Riaperture dei negozi e rilancio della attività commerciali in fase 2. Tutti premono per riprendere l’attività. In tutta onestà la precisa sensazione è per un brusco rialzo dei contagi. Un rialzo tale da interrompere le riaperture o meglio, averle a “macchia di leopardo” in Italia. Del resto è quanto si sarebbe già dovuto fare da tempo.

Che senso ha che la Calabria applichi le stesse limitazioni della Lombardia? La differenza tra il Molise e il Piemonte risiede nel numero d’infetti. Sotto una certa soglia “gestibile”, la totale chiusura della attività è un’esagerazione.

Un’altra esagerazione è chiamare con termine inglese la CHIUSURA DELLA ATTIVITA’.

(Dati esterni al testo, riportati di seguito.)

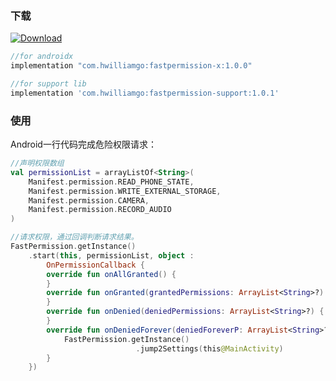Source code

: ### 下载

[ ![Download](https://api.bintray.com/packages/huangwilliam33333/maven/fastpermission-x/images/download.svg) ](https://bintray.com/huangwilliam33333/maven/fastpermission-x/_latestVersion)

``` groovy
//for androidx
implementation "com.hwilliamgo:fastpermission-x:1.0.0"

//for support lib
implementation 'com.hwilliamgo:fastpermission-support:1.0.1'
```



### 使用

Android一行代码完成危险权限请求：

``` kotlin
//声明权限数组
val permissionList = arrayListOf<String>(
    Manifest.permission.READ_PHONE_STATE,
    Manifest.permission.WRITE_EXTERNAL_STORAGE,
    Manifest.permission.CAMERA,
    Manifest.permission.RECORD_AUDIO
)

//请求权限，通过回调判断请求结果。
FastPermission.getInstance()
    .start(this, permissionList, object :
        OnPermissionCallback {
        override fun onAllGranted() {
        }
        override fun onGranted(grantedPermissions: ArrayList<String>?) {
        }
        override fun onDenied(deniedPermissions: ArrayList<String>?) {
        }
        override fun onDeniedForever(deniedForeverP: ArrayList<String>?) {
            FastPermission.getInstance()
                            .jump2Settings(this@MainActivity)
        }
    })
```


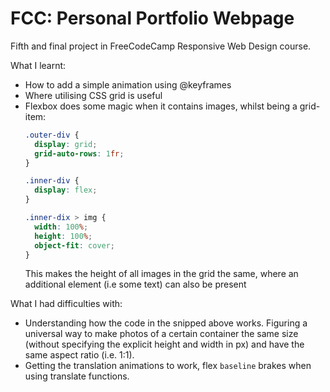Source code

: # FCC: Personal Portfolio Webpage

Fifth and final project in FreeCodeCamp Responsive Web Design course.

What I learnt:
- How to add a simple animation using @keyframes
- Where utilising CSS grid is useful
- Flexbox does some magic when it contains images, whilst being a grid-item:
    ```css
    .outer-div {
      display: grid;
      grid-auto-rows: 1fr;
    }

    .inner-div {
      display: flex;
    }

    .inner-dix > img {
      width: 100%;
      height: 100%;
      object-fit: cover;
    }
    ```
    This makes the height of all images in the grid the same, where an
    additional element (i.e some text) can also be present


What I had difficulties with:
- Understanding how the code in the snipped above works. Figuring a universal
way to make photos of a certain container the same size (without specifying
the explicit height and width in px) and have the same aspect ratio (i.e. 1:1).
- Getting the translation animations to work, flex `baseline` brakes when using translate functions.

Cani e porci non sanno più modulare l’espressione CHIUSURA DELLA ATTIVITA’ ma sbraitano parole straniere. Perché lo fanno? esibizionismo!

Chiarito il contesto per quanto riguarda le riaperture, non è stato ancora espresso il punto cruciale.

Ecco l’incognita che pare nessuno voglia prendere in considerazione.

Due, tre mesi di forzata inattività, nel buttare via soldi in una sorta di iper consumo, hanno rieducato il consumatore? Non si sa. Certamente l’idea di recarsi in un ristorante, dove il ricarico del prezzo è del 230% lascia molto perplessi. Forse è più sano mangiare a casa!

Con questo tipo di nuova sensibilità i ristoranti sono un qualcosa del passato. Il ragionamento s’estende anche al cibo da asporto, causa ancora l’alto costo e le commissioni richieste. Non ultimo, la pessima applicazione del diritto del lavoro ai trasportatori di cibo.

Le riaperture colpiscono anche i negozi e quello shopping che pare decaduto a vantaggio degli acquisti da remoto, detti e-commerce.